My stony look must have quelled this last observation, which would no doubt have expressed reservations about a young lady going voluntarily into the presence of death. Even if she had been present when it happened. Matthew’s mouth formed a straight line, his gaze fixed on a place somewhere about ten feet behind my left ear. Or, I thought suddenly, perhaps it was the nightgown. I pulled the blue dressing gown tighter as we started down the corridor.
“And have you found where John George has gotten to?” I had some particular words planned for the man I had assigned to stand guard in my corridor.
When Matthew remained silent, I looked up. His face informed me of the truth before his voice could. Shock stilled my feet, and then an abrupt conflagration of fury had me setting a brisk pace down the hall.
“How?” I asked him.
Matthew jogged to catch up. “His throat was cut, Miss.”
I climbed the stone stairs that led to my wing of the house, to what had always been my inner sanctum. “Where was he?”
“In the chapel, Miss.”
I reached the top of the stairs, the smell of burnt carpet wafting down the corridor, horror, indignation, fury, and sadness all at war inside me. I had liked John George. Had trusted him. What had he been doing in the chapel? Had he followed Uncle Tully? The clock room was adjoining, only one door away. I thought of how close I had been to my lifeless friend when finding my uncle. I thought of how close those two masked devils had been to my uncle when they poured that friend’s life onto the chapel floor. How dare they? I threw open the door to the smoldering workshop, letting it bang hard against the wall.

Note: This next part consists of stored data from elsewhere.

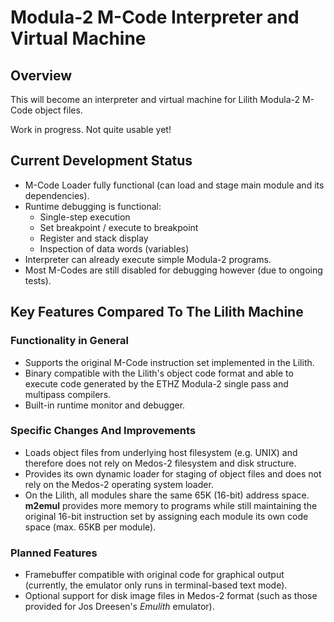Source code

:# Modula-2 M-Code Interpreter and Virtual Machine
## Overview
This will become an interpreter and virtual machine for Lilith Modula-2 M-Code object files.

Work in progress. Not quite usable yet!

## Current Development Status
* M-Code Loader fully functional (can load and stage main module and its dependencies).
* Runtime debugging is functional:
  * Single-step execution
  * Set breakpoint / execute to breakpoint
  * Register and stack display
  * Inspection of data words (variables)
* Interpreter can already execute simple Modula-2 programs.
* Most M-Codes are still disabled for debugging however (due to ongoing tests).

## Key Features Compared To The Lilith Machine
### Functionality in General
* Supports the original M-Code instruction set implemented in the Lilith.
* Binary compatible with the Lilith's object code format and able to execute code generated by the ETHZ Modula-2 single pass and multipass compilers.
* Built-in runtime monitor and debugger.
### Specific Changes And Improvements
* Loads object files from underlying host filesystem (e.g. UNIX) and therefore does not rely on Medos-2 filesystem and disk structure.
* Provides its own dynamic loader for staging of object files and does not rely on the Medos-2 operating system loader.
* On the Lilith, all modules share the same 65K (16-bit) address space. **m2emul** provides more memory to programs while still maintaining the original 16-bit instruction set by assigning each module its own code space (max. 65KB per module).
### Planned Features
* Framebuffer compatible with original code for graphical output (currently, the emulator only runs in terminal-based text mode).
* Optional support for disk image files in Medos-2 format (such as those provided for Jos Dreesen's *Emulith* emulator).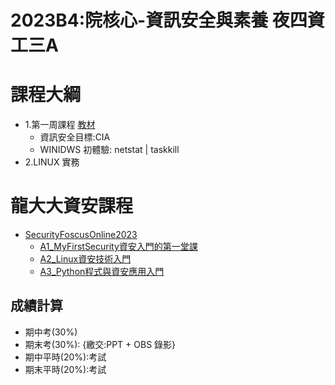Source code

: # 2023B4:院核心-資訊安全與素養	夜四資工三A
# 課程大綱
- 1.第一周課程 [教材](1.md)
  - 資訊安全目標:CIA
  - WINIDWS 初體驗: netstat | taskkill  
- 2.LINUX 實務

# 龍大大資安課程
- [SecurityFoscusOnline2023](https://github.com/MyFirstSecurity2020/SecurityFoscusOnline2023)
  - [A1_MyFirstSecurity資安入門的第一堂課](https://github.com/MyFirstSecurity2020/20230301)
  - [A2_Linux資安技術入門](https://github.com/MyFirstSecurity2020/20230302)
  - [A3_Python程式與資安應用入門](https://github.com/MyFirstSecurity2020/SF2023A3)

## 成績計算
- 期中考(30%)
- 期末考(30%): {繳交:PPT + OBS 錄影}
- 期中平時(20%):考試
- 期末平時(20%):考試
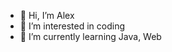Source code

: - 👋 Hi, I’m Alex
- 👀 I’m interested in coding
- 🌱 I’m currently learning Java, Web

<!---
alexbgrv/alexbgrv is a ✨ special ✨ repository because its `README.md` (this file) appears on your GitHub profile.
You can click the Preview link to take a look at your changes.
--->
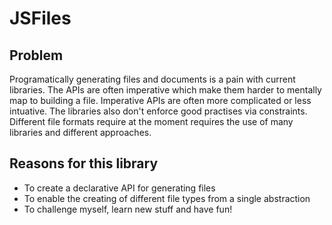 # JSFiles

## Problem
Programatically generating files and documents is a pain with current libraries. The APIs are often imperative which make them harder to mentally map to building a file. Imperative APIs are often more complicated or less intuative. The libraries also don't enforce good practises via constraints. Different file formats require at the moment requires the use of many libraries and different approaches.

## Reasons for this library
- To create a declarative API for generating files
- To enable the creating of different file types from a single abstraction
- To challenge myself, learn new stuff and have fun!
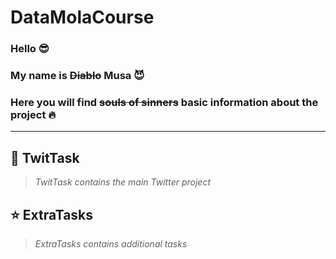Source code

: # DataMolaCourse

### Hello :sunglasses:
### My name is ~~Diablo~~ Musa :smiling_imp:
### Here you will find ~~souls of sinners~~ basic information about the project :fire:

***

## :star2: TwitTask
>*TwitTask contains the main Twitter project*
## :star: ExtraTasks
>*ExtraTasks contains additional tasks*

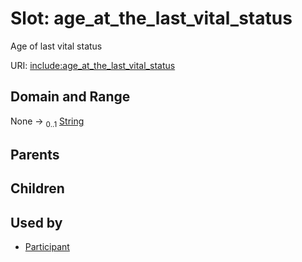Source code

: 
# Slot: age_at_the_last_vital_status


Age of last vital status

URI: [include:age_at_the_last_vital_status](https://w3id.org/include/age_at_the_last_vital_status)


## Domain and Range

None &#8594;  <sub>0..1</sub> [String](types/String.md)

## Parents


## Children


## Used by

 * [Participant](Participant.md)
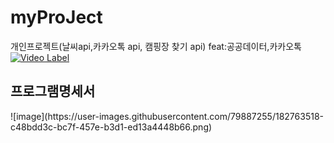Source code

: # myProJect
개인프로젝트(날씨api,카카오톡 api, 캠핑장 찾기 api) feat:공공데이터,카카오톡
[![Video Label](http://img.youtube.com/vi/i5Wmd4Bbaj4/0.jpg)](https://youtu.be/i5Wmd4Bbaj4)
<h2>프로그램명세서</h2>
![image](https://user-images.githubusercontent.com/79887255/182763518-c48bdd3c-bc7f-457e-b3d1-ed13a4448b66.png)
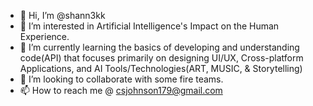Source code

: - 👋 Hi, I’m @shann3kk
- 👀 I’m interested in Artificial Intelligence's Impact on the Human Experience.
- 🌱 I’m currently learning the basics of developing and understanding code(API) that focuses primarily on designing UI/UX, Cross-platform Applications, and AI Tools/Technologies(ART, MUSIC, & Storytelling)
- 💞️ I’m looking to collaborate with some fire teams.
- 📫 How to reach me @ csjohnson179@gmail.com

<!---
shann3kk/shann3kk is a ✨ special ✨ repository because its `README.md` (this file) appears on your GitHub profile.
You can click the Preview link to take a look at your changes.
--->
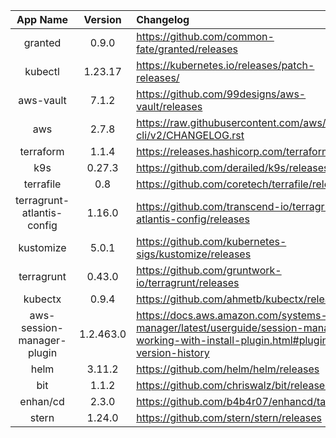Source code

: | App Name | Version | Changelog |
| :------: | :-----: | :------- |
| granted | 0.9.0 | https://github.com/common-fate/granted/releases |
| kubectl | 1.23.17 | https://kubernetes.io/releases/patch-releases/ |
| aws-vault | 7.1.2 | https://github.com/99designs/aws-vault/releases |
| aws | 2.7.8 | https://raw.githubusercontent.com/aws/aws-cli/v2/CHANGELOG.rst |
| terraform | 1.1.4 | https://releases.hashicorp.com/terraform/ |
| k9s | 0.27.3 | https://github.com/derailed/k9s/releases |
| terrafile | 0.8 | https://github.com/coretech/terrafile/releases |
| terragrunt-atlantis-config | 1.16.0 | https://github.com/transcend-io/terragrunt-atlantis-config/releases |
| kustomize | 5.0.1 | https://github.com/kubernetes-sigs/kustomize/releases |
| terragrunt | 0.43.0 | https://github.com/gruntwork-io/terragrunt/releases |
| kubectx | 0.9.4 | https://github.com/ahmetb/kubectx/releases |
| aws-session-manager-plugin | 1.2.463.0 | https://docs.aws.amazon.com/systems-manager/latest/userguide/session-manager-working-with-install-plugin.html#plugin-version-history |
| helm | 3.11.2 | https://github.com/helm/helm/releases |
| bit | 1.1.2 | https://github.com/chriswalz/bit/releases |
| enhan/cd | 2.3.0 | https://github.com/b4b4r07/enhancd/tags |
| stern | 1.24.0 | https://github.com/stern/stern/releases |
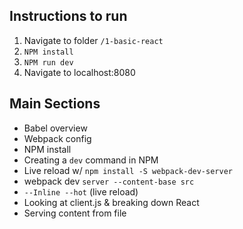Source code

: ## Instructions to run
1. Navigate to folder `/1-basic-react`
2. `NPM install`
3. `NPM run dev`
4. Navigate to localhost:8080

## Main Sections
* Babel overview
* Webpack config 
* NPM install
* Creating a `dev` command in NPM
* Live reload w/ `npm install -S webpack-dev-server`
* webpack dev `server --content-base src`
* `--Inline --hot` (live reload)
* Looking at client.js & breaking down React
* Serving content from file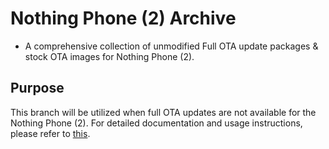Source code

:# Nothing Phone (2) Archive

* A comprehensive collection of unmodified Full OTA update packages & stock OTA images for Nothing Phone (2).

## Purpose
This branch will be utilized when full OTA updates are not available for the Nothing Phone (2). For detailed documentation and usage instructions, please refer to [this](https://github.com/spike0en/Pong_Archive/blob/master/README.md).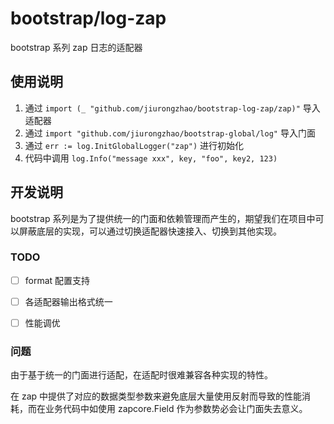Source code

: # bootstrap/log-zap

bootstrap 系列 zap 日志的适配器

## 使用说明

1. 通过 `import (_ "github.com/jiurongzhao/bootstrap-log-zap/zap)"` 导入适配器
2. 通过 `import "github.com/jiurongzhao/bootstrap-global/log"` 导入门面
4. 通过 `err := log.InitGlobalLogger("zap")` 进行初始化
3. 代码中调用 `log.Info("message xxx", key, "foo", key2, 123)`


## 开发说明

bootstrap 系列是为了提供统一的门面和依赖管理而产生的，期望我们在项目中可以屏蔽底层的实现，可以通过切换适配器快速接入、切换到其他实现。

### TODO

- [ ] format 配置支持
- [ ] 各适配器输出格式统一
- [ ] 性能调优


### 问题

由于基于统一的门面进行适配，在适配时很难兼容各种实现的特性。

在 zap 中提供了对应的数据类型参数来避免底层大量使用反射而导致的性能消耗，而在业务代码中如使用 zapcore.Field 作为参数势必会让门面失去意义。 


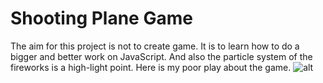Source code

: # Shooting Plane Game
The aim for this project is not to create game. It is to learn how to do a bigger and better work on JavaScript.
And also the particle system of the fireworks is a high-light point.
Here is my poor play about the game.
![alt](https://github.com/fanmin2019/shooting_game/blob/master/poor_play.gif)
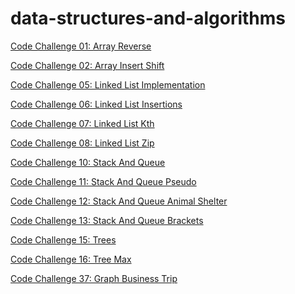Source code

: # data-structures-and-algorithms

[Code Challenge 01: Array Reverse](</code_challenge01(array-reverse)/array-reverse.md>)
</br>

[Code Challenge 02: Array Insert Shift](</code_challeng02(array-insert-shift)/array-insert-shift.md>)
</br>

[Code Challenge 05: Linked List Implementation](</code_challeng05(linked-list)/linked-list.md>)
</br>

[Code Challenge 06: Linked List Insertions](</code_challenge06(linked_list_insertions)/linked-list-insertions.md>)
</br>

[Code Challenge 07: Linked List Kth](</code_challenge07(linked_list_kth)/linked_list_kth.md>)
</br>

[Code Challenge 08: Linked List Zip](</code_challenge08(linked-list-zip)/linked-list-zip.md>)
</br>

[Code Challenge 10: Stack And Queue](</code_challenge10(stack-and-queue)/stack-and-queue.md>)
</br>

[Code Challenge 11: Stack And Queue Pseudo](</code_challenge11(stack_queue_pseudo)/stack_queue_pseudo.md>)
</br>

[Code Challenge 12: Stack And Queue Animal Shelter](</code_challenge12(stack_queue_animal_shelter)/stack_queue_animal_shelter.md>)
</br>

[Code Challenge 13: Stack And Queue Brackets](</code_challenge13(stack_queue_brackets)/stack_queue_brackets.md>)

[Code Challenge 15: Trees](</code_challenge15(Trees)/Trees.md>)

[Code Challenge 16: Tree Max](</code_challenge16(tree_max)/tree_max.md>)

[Code Challenge 37: Graph Business Trip](/graph_business_trip/README.md)

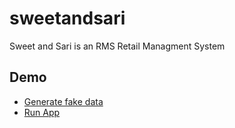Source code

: # sweetandsari
Sweet and Sari is an RMS Retail Managment System 

## Demo
- [Generate fake data](https://bacionejs.github.io/sweetandsari/fakedata.html)
- [Run App](https://bacionejs.github.io/sweetandsari/index.html)
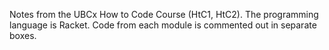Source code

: Notes from the UBCx How to Code Course (HtC1, HtC2). The programming language is Racket. Code from each module is commented out in separate boxes. 
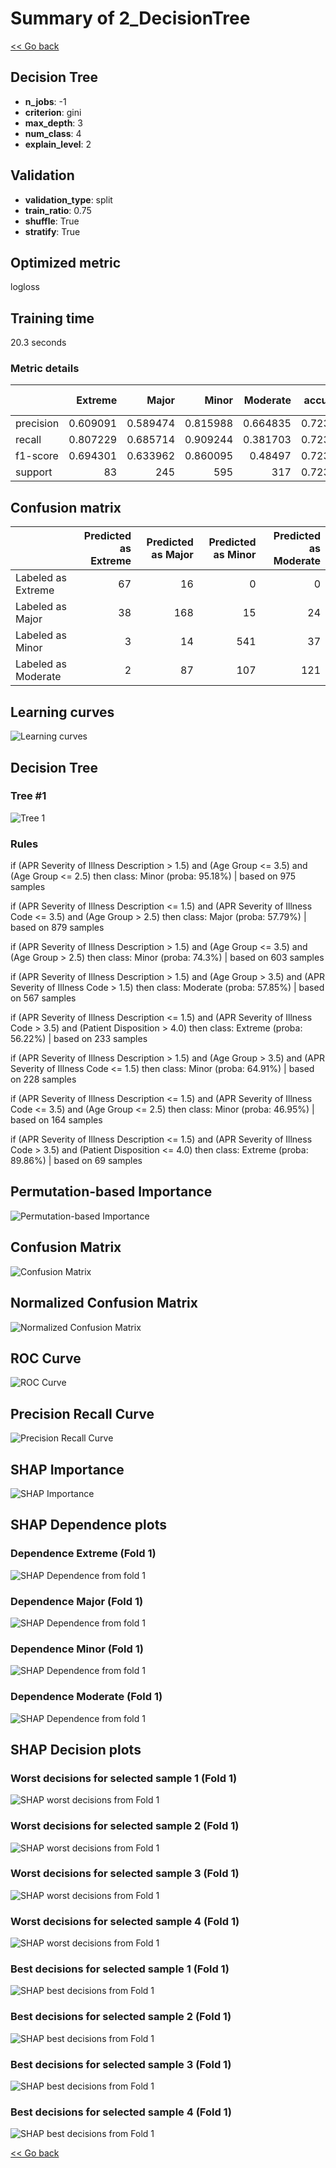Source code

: # Summary of 2_DecisionTree

[<< Go back](../README.md)


## Decision Tree
- **n_jobs**: -1
- **criterion**: gini
- **max_depth**: 3
- **num_class**: 4
- **explain_level**: 2

## Validation
 - **validation_type**: split
 - **train_ratio**: 0.75
 - **shuffle**: True
 - **stratify**: True

## Optimized metric
logloss

## Training time

20.3 seconds

### Metric details
|           |   Extreme |      Major |      Minor |   Moderate |   accuracy |   macro avg |   weighted avg |   logloss |
|:----------|----------:|-----------:|-----------:|-----------:|-----------:|------------:|---------------:|----------:|
| precision |  0.609091 |   0.589474 |   0.815988 |   0.664835 |   0.723387 |    0.669847 |       0.718743 |  0.663664 |
| recall    |  0.807229 |   0.685714 |   0.909244 |   0.381703 |   0.723387 |    0.695973 |       0.723387 |  0.663664 |
| f1-score  |  0.694301 |   0.633962 |   0.860095 |   0.48497  |   0.723387 |    0.668332 |       0.708419 |  0.663664 |
| support   | 83        | 245        | 595        | 317        |   0.723387 | 1240        |    1240        |  0.663664 |


## Confusion matrix
|                     |   Predicted as Extreme |   Predicted as Major |   Predicted as Minor |   Predicted as Moderate |
|:--------------------|-----------------------:|---------------------:|---------------------:|------------------------:|
| Labeled as Extreme  |                     67 |                   16 |                    0 |                       0 |
| Labeled as Major    |                     38 |                  168 |                   15 |                      24 |
| Labeled as Minor    |                      3 |                   14 |                  541 |                      37 |
| Labeled as Moderate |                      2 |                   87 |                  107 |                     121 |

## Learning curves
![Learning curves](learning_curves.png)

## Decision Tree 

### Tree #1
![Tree 1](learner_fold_0_tree.svg)

### Rules

if (APR Severity of Illness Description > 1.5) and (Age Group <= 3.5) and (Age Group <= 2.5) then class: Minor (proba: 95.18%) | based on 975 samples

if (APR Severity of Illness Description <= 1.5) and (APR Severity of Illness Code <= 3.5) and (Age Group > 2.5) then class: Major (proba: 57.79%) | based on 879 samples

if (APR Severity of Illness Description > 1.5) and (Age Group <= 3.5) and (Age Group > 2.5) then class: Minor (proba: 74.3%) | based on 603 samples

if (APR Severity of Illness Description > 1.5) and (Age Group > 3.5) and (APR Severity of Illness Code > 1.5) then class: Moderate (proba: 57.85%) | based on 567 samples

if (APR Severity of Illness Description <= 1.5) and (APR Severity of Illness Code > 3.5) and (Patient Disposition > 4.0) then class: Extreme (proba: 56.22%) | based on 233 samples

if (APR Severity of Illness Description > 1.5) and (Age Group > 3.5) and (APR Severity of Illness Code <= 1.5) then class: Minor (proba: 64.91%) | based on 228 samples

if (APR Severity of Illness Description <= 1.5) and (APR Severity of Illness Code <= 3.5) and (Age Group <= 2.5) then class: Minor (proba: 46.95%) | based on 164 samples

if (APR Severity of Illness Description <= 1.5) and (APR Severity of Illness Code > 3.5) and (Patient Disposition <= 4.0) then class: Extreme (proba: 89.86%) | based on 69 samples





## Permutation-based Importance
![Permutation-based Importance](permutation_importance.png)
## Confusion Matrix

![Confusion Matrix](confusion_matrix.png)


## Normalized Confusion Matrix

![Normalized Confusion Matrix](confusion_matrix_normalized.png)


## ROC Curve

![ROC Curve](roc_curve.png)


## Precision Recall Curve

![Precision Recall Curve](precision_recall_curve.png)



## SHAP Importance
![SHAP Importance](shap_importance.png)

## SHAP Dependence plots

### Dependence Extreme (Fold 1)
![SHAP Dependence from fold 1](learner_fold_0_shap_dependence_class_Extreme.png)
### Dependence Major (Fold 1)
![SHAP Dependence from fold 1](learner_fold_0_shap_dependence_class_Major.png)
### Dependence Minor (Fold 1)
![SHAP Dependence from fold 1](learner_fold_0_shap_dependence_class_Minor.png)
### Dependence Moderate (Fold 1)
![SHAP Dependence from fold 1](learner_fold_0_shap_dependence_class_Moderate.png)

## SHAP Decision plots

### Worst decisions for selected sample 1 (Fold 1)
![SHAP worst decisions from Fold 1](learner_fold_0_sample_0_worst_decisions.png)
### Worst decisions for selected sample 2 (Fold 1)
![SHAP worst decisions from Fold 1](learner_fold_0_sample_1_worst_decisions.png)
### Worst decisions for selected sample 3 (Fold 1)
![SHAP worst decisions from Fold 1](learner_fold_0_sample_2_worst_decisions.png)
### Worst decisions for selected sample 4 (Fold 1)
![SHAP worst decisions from Fold 1](learner_fold_0_sample_3_worst_decisions.png)
### Best decisions for selected sample 1 (Fold 1)
![SHAP best decisions from Fold 1](learner_fold_0_sample_0_best_decisions.png)
### Best decisions for selected sample 2 (Fold 1)
![SHAP best decisions from Fold 1](learner_fold_0_sample_1_best_decisions.png)
### Best decisions for selected sample 3 (Fold 1)
![SHAP best decisions from Fold 1](learner_fold_0_sample_2_best_decisions.png)
### Best decisions for selected sample 4 (Fold 1)
![SHAP best decisions from Fold 1](learner_fold_0_sample_3_best_decisions.png)

[<< Go back](../README.md)
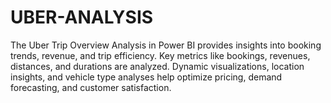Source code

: # UBER-ANALYSIS
The Uber Trip Overview Analysis in Power BI provides insights into booking trends, revenue, and trip efficiency. Key metrics like bookings, revenues, distances, and durations are analyzed. Dynamic visualizations, location insights, and vehicle type analyses help optimize pricing, demand forecasting, and customer satisfaction.
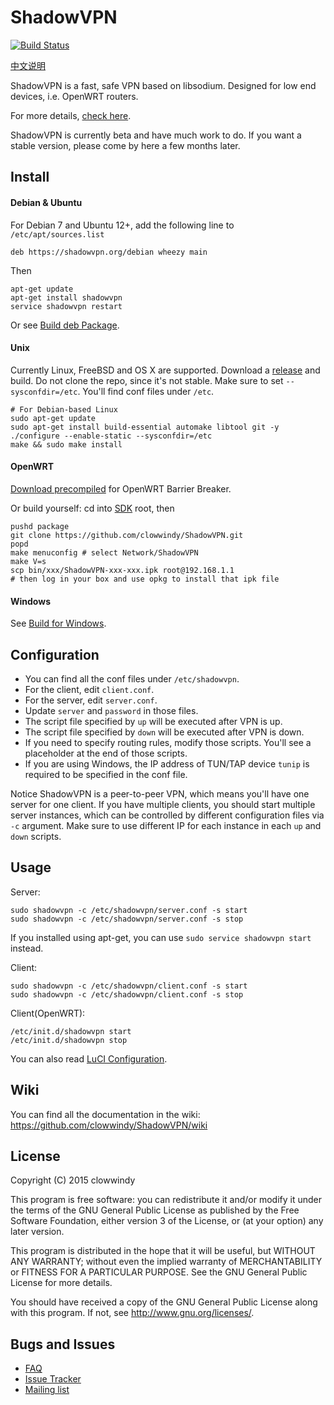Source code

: ShadowVPN
=========

[![Build Status]][Travis CI]

[中文说明][Chinese Readme]

ShadowVPN is a fast, safe VPN based on libsodium. Designed for low end
devices, i.e. OpenWRT routers.

For more details, [check here][Compare].

ShadowVPN is currently beta and have much work to do. If you want a stable version, 
please come by here a few months later.

Install
-------

#### Debian & Ubuntu

For Debian 7 and Ubuntu 12+, add the following line to `/etc/apt/sources.list`

    deb https://shadowvpn.org/debian wheezy main

Then

    apt-get update
    apt-get install shadowvpn
    service shadowvpn restart

Or see [Build deb Package].

#### Unix

Currently Linux, FreeBSD and OS X are supported.
Download a [release] and build. Do not clone the repo, since it's not stable.
Make sure to set `--sysconfdir=/etc`. You'll find conf files under `/etc`.

    # For Debian-based Linux
    sudo apt-get update
    sudo apt-get install build-essential automake libtool git -y
    ./configure --enable-static --sysconfdir=/etc
    make && sudo make install

#### OpenWRT

[Download precompiled] for OpenWRT Barrier Breaker.

Or build yourself: cd into [SDK] root, then

    pushd package
    git clone https://github.com/clowwindy/ShadowVPN.git
    popd
    make menuconfig # select Network/ShadowVPN
    make V=s
    scp bin/xxx/ShadowVPN-xxx-xxx.ipk root@192.168.1.1
    # then log in your box and use opkg to install that ipk file

#### Windows

See [Build for Windows].

Configuration
-------------

- You can find all the conf files under `/etc/shadowvpn`.
- For the client, edit `client.conf`.
- For the server, edit `server.conf`.
- Update `server` and `password` in those files.
- The script file specified by `up` will be executed after VPN is up.
- The script file specified by `down` will be executed after VPN is down.
- If you need to specify routing rules, modify those scripts. You'll see a
placeholder at the end of those scripts.
- If you are using Windows, the IP address of TUN/TAP device `tunip` is
required to be specified in the conf file.

Notice ShadowVPN is a peer-to-peer VPN, which means you'll have one server
for one client. If you have multiple clients, you should start multiple server
instances, which can be controlled by different configuration files via `-c`
argument. Make sure to use different IP for each instance in each `up` and
`down` scripts.

Usage
-----

Server:

    sudo shadowvpn -c /etc/shadowvpn/server.conf -s start
    sudo shadowvpn -c /etc/shadowvpn/server.conf -s stop

If you installed using apt-get, you can use `sudo service shadowvpn start` instead.

Client:

    sudo shadowvpn -c /etc/shadowvpn/client.conf -s start
    sudo shadowvpn -c /etc/shadowvpn/client.conf -s stop

Client(OpenWRT):

    /etc/init.d/shadowvpn start
    /etc/init.d/shadowvpn stop

You can also read [LuCI Configuration].

Wiki
----

You can find all the documentation in the wiki:
https://github.com/clowwindy/ShadowVPN/wiki

License
-------

Copyright (C) 2015 clowwindy

This program is free software: you can redistribute it and/or modify
it under the terms of the GNU General Public License as published by
the Free Software Foundation, either version 3 of the License, or
(at your option) any later version.

This program is distributed in the hope that it will be useful,
but WITHOUT ANY WARRANTY; without even the implied warranty of
MERCHANTABILITY or FITNESS FOR A PARTICULAR PURPOSE.  See the
GNU General Public License for more details.

You should have received a copy of the GNU General Public License
along with this program.  If not, see <http://www.gnu.org/licenses/>.

Bugs and Issues
----------------

- [FAQ]
- [Issue Tracker]
- [Mailing list]


[Build Status]:         https://travis-ci.org/clowwindy/ShadowVPN.svg?branch=master
[Build deb Package]:    https://github.com/clowwindy/ShadowVPN/wiki/Building-deb-Package
[Build for Windows]:    https://github.com/clowwindy/ShadowVPN/wiki/Build-for-Windows
[Compare]:              https://github.com/clowwindy/ShadowVPN/wiki/Compared-to-Shadowsocks-and-OpenVPN
[Chinese Readme]:       https://github.com/clowwindy/ShadowVPN/wiki/ShadowVPN-%E4%BD%BF%E7%94%A8%E8%AF%B4%E6%98%8E
[Download precompiled]: https://github.com/clowwindy/ShadowVPN/releases
[FAQ]:                  https://github.com/clowwindy/ShadowVPN/wiki/FAQ
[Issue Tracker]:        https://github.com/clowwindy/ShadowVPN/issues?state=open
[LuCI Configuration]:   https://github.com/clowwindy/ShadowVPN/wiki/Configure-Via-LuCI-on-OpenWRT
[Mailing list]:         http://groups.google.com/group/shadowsocks
[release]:              https://github.com/clowwindy/ShadowVPN/releases
[SDK]:                  http://wiki.openwrt.org/doc/howto/obtain.firmware.sdk
[Travis CI]:            https://travis-ci.org/clowwindy/ShadowVPN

The room flickered with candle glow. Dr. Pruitt and Mr. Cooper were crouched over the inert body, their two heads coming up to frown at my entrance, the shadowy, metallic body parts of my uncle’s inventions glinting randomly in the light. I marched up to the thing lying on the carpet. Now that the candles were lit, I could see the man’s mask was no more than a sack of dyed linen, crude holes cut for the eyes. I reached down and tugged at the cloth, jerking the lifeless head in a way that made Mr. Cooper wince. And when the mask came away, I saw gray-brown hair, skin paling beneath unshaven stubble, open eyes of a nondescript color. A complete stranger to me. The knife he had held at my throat lay on the carpet a few feet away. The blade was bloodstained, more blood than could have possibly been my own.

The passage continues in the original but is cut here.